=== Exercise materials ===

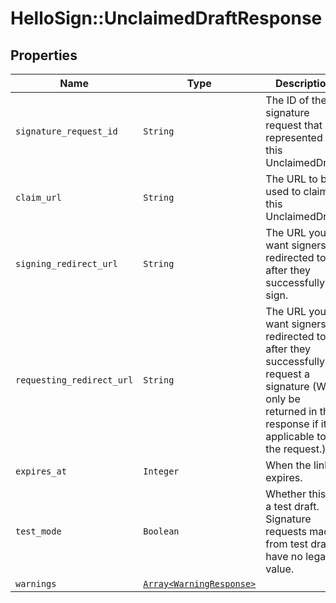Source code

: # HelloSign::UnclaimedDraftResponse



## Properties

| Name | Type | Description | Notes |
| ---- | ---- | ----------- | ----- |
| `signature_request_id` | ```String``` |  The ID of the signature request that is represented by this UnclaimedDraft.  |  |
| `claim_url` | ```String``` |  The URL to be used to claim this UnclaimedDraft.  |  |
| `signing_redirect_url` | ```String``` |  The URL you want signers redirected to after they successfully sign.  |  |
| `requesting_redirect_url` | ```String``` |  The URL you want signers redirected to after they successfully request a signature (Will only be returned in the response if it is applicable to the request.).  |  |
| `expires_at` | ```Integer``` |  When the link expires.  |  |
| `test_mode` | ```Boolean``` |  Whether this is a test draft. Signature requests made from test drafts have no legal value.  |  |
| `warnings` | [```Array<WarningResponse>```](WarningResponse.md) |    |  |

===

## About this exercise
Above this task is a listing. Restate, word for word and with nothing added, the lines from the one with "Description | Notes |" through the one with "When the link".

## Output below
| Name | Type | Description | Notes |
| ---- | ---- | ----------- | ----- |
| `signature_request_id` | ```String``` |  The ID of the signature request that is represented by this UnclaimedDraft.  |  |
| `claim_url` | ```String``` |  The URL to be used to claim this UnclaimedDraft.  |  |
| `signing_redirect_url` | ```String``` |  The URL you want signers redirected to after they successfully sign.  |  |
| `requesting_redirect_url` | ```String``` |  The URL you want signers redirected to after they successfully request a signature (Will only be returned in the response if it is applicable to the request.).  |  |
| `expires_at` | ```Integer``` |  When the link expires.  |  |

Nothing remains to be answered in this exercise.